Now, here we are one week into 2010 and I imagine around 89 percent of the country has already betrayed their New Year's resolutions. I'm not one to make formal resolutions. I know what I need to do and generally don't find it necessary to announce what I would like to accomplish in the coming year. Mainly, because I am weak-willed and have the resolve of a 3-year-old. Therefore, my resolutions don't stick. Pessimistic? Maybe. Realistic and accepting of my shortcomings? Absolutely.
I would say I'm a person that is not easily inspired by too many outside sources. My children inspire (and frustrate) me in one way or another on a daily basis. My wife, parents, and brothers inspire (and frustrate) me to varying degrees. Add sporadic flashes of inspiration from friends and that's about how deep I go.
That's why I was a little surprised at a late-night New Year's inspiration earlier this week via, of all things, television. And no, it wasn't a televangelist at 3 a.m. or the latest installation of drunken co-eds on the "Real World" or "Jersey Shore" that got me to look inward.
I stumbled across the baseball classic, "Field of Dreams". Not that it's an exceedingly great movie full of profound dialogue but there wasn't much else on at the time and I hadn't seen that movie probably since it was made 20-plus years ago. What hooked me was a simple line early in the movie. Kevin Costner says: "I'm 36 years old. I have a wife, a child, and I'm scared to death I'm turning into my father."
I don't know if it was the late night, loneliness of a quiet house, stress involved with some recent and forthcoming life changes, or the Doritos and French onion dip, but that statement inspired me to be better in 2010. Simple.
Not that there is anything particularly wrong with my father, but I guess guys reach a certain point where the realization hits and there's no stopping the transformation. And there's nothing wrong with that, as I realized while watching Costner have a catch with his dead dad, who came back to life to play on a baseball field in the middle of a corn field in Iowa.
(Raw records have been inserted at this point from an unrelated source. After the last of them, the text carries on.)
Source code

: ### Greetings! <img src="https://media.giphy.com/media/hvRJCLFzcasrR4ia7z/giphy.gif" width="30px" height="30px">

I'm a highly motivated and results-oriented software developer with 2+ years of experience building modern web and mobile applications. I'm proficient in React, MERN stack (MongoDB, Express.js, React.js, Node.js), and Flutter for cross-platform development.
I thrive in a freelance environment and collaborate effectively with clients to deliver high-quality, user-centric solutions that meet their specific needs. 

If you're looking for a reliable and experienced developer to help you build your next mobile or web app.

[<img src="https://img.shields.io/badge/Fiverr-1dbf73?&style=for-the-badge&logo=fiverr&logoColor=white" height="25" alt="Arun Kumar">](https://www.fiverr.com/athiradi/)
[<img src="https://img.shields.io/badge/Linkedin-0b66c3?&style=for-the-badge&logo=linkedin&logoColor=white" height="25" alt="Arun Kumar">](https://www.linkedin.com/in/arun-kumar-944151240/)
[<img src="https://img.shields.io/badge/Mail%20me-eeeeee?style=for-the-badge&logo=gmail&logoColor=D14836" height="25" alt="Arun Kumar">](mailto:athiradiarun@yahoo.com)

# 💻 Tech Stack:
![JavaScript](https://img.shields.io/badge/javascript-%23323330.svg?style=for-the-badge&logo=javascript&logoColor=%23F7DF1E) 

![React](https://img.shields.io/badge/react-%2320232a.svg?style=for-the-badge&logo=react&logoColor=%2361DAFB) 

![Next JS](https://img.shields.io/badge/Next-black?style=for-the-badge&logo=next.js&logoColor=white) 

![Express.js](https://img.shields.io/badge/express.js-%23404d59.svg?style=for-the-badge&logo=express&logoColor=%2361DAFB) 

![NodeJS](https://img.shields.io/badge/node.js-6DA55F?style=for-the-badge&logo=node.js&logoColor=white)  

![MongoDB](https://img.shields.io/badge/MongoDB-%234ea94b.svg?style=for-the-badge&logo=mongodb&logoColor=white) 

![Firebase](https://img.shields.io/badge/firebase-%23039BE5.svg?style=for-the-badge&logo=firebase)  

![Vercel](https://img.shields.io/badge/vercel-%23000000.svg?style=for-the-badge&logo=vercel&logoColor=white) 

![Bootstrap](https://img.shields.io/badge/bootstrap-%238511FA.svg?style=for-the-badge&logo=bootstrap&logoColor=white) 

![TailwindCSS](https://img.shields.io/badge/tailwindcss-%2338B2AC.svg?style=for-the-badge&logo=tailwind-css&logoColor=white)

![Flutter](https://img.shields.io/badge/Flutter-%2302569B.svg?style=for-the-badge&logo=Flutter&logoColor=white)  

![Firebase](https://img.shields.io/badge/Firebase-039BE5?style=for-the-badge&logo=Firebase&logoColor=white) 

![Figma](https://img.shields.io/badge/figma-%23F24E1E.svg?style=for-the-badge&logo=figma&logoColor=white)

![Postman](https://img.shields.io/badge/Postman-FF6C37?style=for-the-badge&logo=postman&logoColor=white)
Our fathers have always been old to us, not with the times, and simply don't understand today's world. So we thought. I guess it took Kevin Costner in a classic, sometimes painfully corny, baseball movie to help me realize what I am and what I should be.
All of us should strive for a better 2010. Take the time to appreciate the good things we've got: Family, friends, health, and this great country in which we live.
Dick Lausten of New York Mills also helped put things in perspective this week when he commented sort of off-handedly recently as we kicked snow in his woods. Dick, who by the very inflection in his voice, sounds a little more knowledgeable than most, especially standing beneath the pines. He told me that when we start complaining we should go talk to our neighbor and really find out how tough things are.
Variations of that saying have been around for generations, but still the message stands true. We all go through difficult times, but I guarantee you someone down the road has it worse off than you, so quit complaining.
That, I guess, is my resolution. Let's all work to be better people. Better husbands, better fathers, better wives, better mothers, better children, better siblings, better friends, better neighbors, better citizens, better conservatives, better liberals, better independents, better teachers, better bosses, better employees, better businessmen, better stewards, better customers, better role models, and better Americans.
Happy New Year and welcome to 2010! That's my message and I'm sticking to it.